Hey, glad to meet you, Ari!
They meet! 

So Aristotelianism already denied perfect objectivity to sensation. 
  • We can say that there’s a difference btw the subjective and objective elements of sensation,
  • We cannot say what the difference between these two elements is.
Heisenberg, classically educated, knew this.  His was the last generation of scientists to receive a rounded education.  

3. So what was that Quantum Stuff all about?

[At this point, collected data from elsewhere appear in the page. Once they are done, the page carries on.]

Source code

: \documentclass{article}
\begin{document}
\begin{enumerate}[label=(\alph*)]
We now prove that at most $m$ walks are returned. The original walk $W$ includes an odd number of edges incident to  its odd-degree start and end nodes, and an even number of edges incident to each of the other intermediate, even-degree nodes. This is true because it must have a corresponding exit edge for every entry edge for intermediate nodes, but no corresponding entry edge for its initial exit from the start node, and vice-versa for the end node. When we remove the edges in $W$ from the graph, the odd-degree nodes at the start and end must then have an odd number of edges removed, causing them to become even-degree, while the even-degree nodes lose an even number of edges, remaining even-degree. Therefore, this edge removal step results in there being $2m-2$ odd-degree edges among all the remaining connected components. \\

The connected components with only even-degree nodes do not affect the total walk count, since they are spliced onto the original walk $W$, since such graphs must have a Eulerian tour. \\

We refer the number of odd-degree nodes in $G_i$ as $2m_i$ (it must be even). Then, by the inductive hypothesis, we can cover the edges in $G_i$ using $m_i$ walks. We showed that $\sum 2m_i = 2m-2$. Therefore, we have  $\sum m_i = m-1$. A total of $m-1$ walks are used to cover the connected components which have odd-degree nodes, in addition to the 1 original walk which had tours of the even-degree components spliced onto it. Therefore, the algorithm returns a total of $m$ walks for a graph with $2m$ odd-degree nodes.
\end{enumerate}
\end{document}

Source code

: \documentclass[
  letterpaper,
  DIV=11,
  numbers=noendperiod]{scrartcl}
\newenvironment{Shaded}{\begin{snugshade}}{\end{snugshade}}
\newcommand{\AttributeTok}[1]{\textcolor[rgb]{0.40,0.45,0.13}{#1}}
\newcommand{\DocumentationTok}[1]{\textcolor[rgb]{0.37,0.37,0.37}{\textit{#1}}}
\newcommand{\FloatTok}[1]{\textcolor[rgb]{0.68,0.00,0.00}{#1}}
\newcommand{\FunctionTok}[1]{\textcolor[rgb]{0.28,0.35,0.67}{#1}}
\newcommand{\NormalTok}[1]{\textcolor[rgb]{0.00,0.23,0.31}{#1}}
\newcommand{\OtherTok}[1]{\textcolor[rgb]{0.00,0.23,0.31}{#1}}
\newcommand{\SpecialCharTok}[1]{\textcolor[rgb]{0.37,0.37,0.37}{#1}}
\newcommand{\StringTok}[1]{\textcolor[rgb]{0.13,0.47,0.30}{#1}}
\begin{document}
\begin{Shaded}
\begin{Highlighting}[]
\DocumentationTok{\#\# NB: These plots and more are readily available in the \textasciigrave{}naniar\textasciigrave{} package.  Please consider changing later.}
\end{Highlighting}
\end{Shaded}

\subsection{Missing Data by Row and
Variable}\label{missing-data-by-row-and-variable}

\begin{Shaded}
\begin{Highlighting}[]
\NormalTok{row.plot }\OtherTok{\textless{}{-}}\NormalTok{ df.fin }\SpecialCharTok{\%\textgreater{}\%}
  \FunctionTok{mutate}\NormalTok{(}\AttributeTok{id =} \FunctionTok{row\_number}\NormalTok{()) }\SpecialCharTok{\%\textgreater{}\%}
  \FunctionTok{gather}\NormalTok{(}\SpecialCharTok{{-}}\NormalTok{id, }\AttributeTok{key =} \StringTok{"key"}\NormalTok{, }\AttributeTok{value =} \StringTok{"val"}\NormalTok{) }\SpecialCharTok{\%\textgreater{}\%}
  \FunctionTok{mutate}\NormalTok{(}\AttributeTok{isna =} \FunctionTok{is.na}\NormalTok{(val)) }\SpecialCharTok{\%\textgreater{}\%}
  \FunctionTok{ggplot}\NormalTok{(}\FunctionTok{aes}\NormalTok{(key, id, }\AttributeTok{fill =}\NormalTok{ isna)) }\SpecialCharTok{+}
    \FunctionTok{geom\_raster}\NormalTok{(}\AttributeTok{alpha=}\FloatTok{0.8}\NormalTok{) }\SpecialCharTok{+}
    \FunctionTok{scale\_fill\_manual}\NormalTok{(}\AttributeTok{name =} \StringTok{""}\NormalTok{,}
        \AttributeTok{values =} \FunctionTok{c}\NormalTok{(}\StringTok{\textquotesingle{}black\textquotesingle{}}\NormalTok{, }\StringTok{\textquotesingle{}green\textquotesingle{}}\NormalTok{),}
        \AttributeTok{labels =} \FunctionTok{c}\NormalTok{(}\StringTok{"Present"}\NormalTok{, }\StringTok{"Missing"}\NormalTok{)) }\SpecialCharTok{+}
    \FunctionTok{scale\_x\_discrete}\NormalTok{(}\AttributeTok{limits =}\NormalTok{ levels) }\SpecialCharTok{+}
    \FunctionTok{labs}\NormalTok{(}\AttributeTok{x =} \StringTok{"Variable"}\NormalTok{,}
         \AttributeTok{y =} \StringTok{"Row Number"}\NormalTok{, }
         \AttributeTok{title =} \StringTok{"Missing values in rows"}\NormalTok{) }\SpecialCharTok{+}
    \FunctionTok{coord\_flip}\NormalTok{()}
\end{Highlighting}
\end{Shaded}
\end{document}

Common sensibles (e.g. quantity) can be absolutely separated from their foundation in the proper sensibles.  Physics has assumed that the quality of the common sensibles is identical to the quantity of a mathematical account.  This might just be the source of the quantum paradoxes.  We think we can have a true “wave” or “particle” – or any quantity at all – in an area where the proper sensibles cannot exist.  

Decartes' res extensa stripped world of sensibles (or qualia).  His res cogitans claimed that the sensibles are projected into the universe by the observerThus was born the "problem of the qualia," as it is now called.  This bifurcation is by now so ingrained that moderns must struggle even to recognize, let alone eradicate it.  But eradicate it, we must if we are to resolve the quantum paradoxes.  We must "Rediscover the corporeal world!"  

The apple really is red!  

Physicist Wolfgang Smith has written about this in his book, The Quantum Enigma.  He claims that by properly understanding the distinction between the "corporeal apple" and the "physical apple" -- that is between the apple of the senses and the apple of physics -- and understand how these two planes of existence map to each other, we can resolve the quantum paradoxes.  Aquinas to the rescue, once again.  


The Paradox of the Gap.  CORPOREAL Apple in the world (the Matter) enters the mind
through the various senses, where it is unified as an ymago.  (The intellect may then
abstract the Forms, like red, or even apple in general from the particular apple of sensation. 
Meanwhile, the PHYSICAL Apple is measured by the Instruments and is expressed
in forms abstracted only from the metric qualities of the Apple.  Formally, it is
an equation.  The Corporeal Apple may present a Physical Apple; but it is more problematical
to go from a Physical Apple to a Corporeal Apple.  The gap between the Corporeal Apple and
the Physical Apple is where the Quantum Paradoxes lurk. 
But about this I can say no more until I secure, read and digest a copy of Smith's book.  Then I can regurgitate it all over your screen.  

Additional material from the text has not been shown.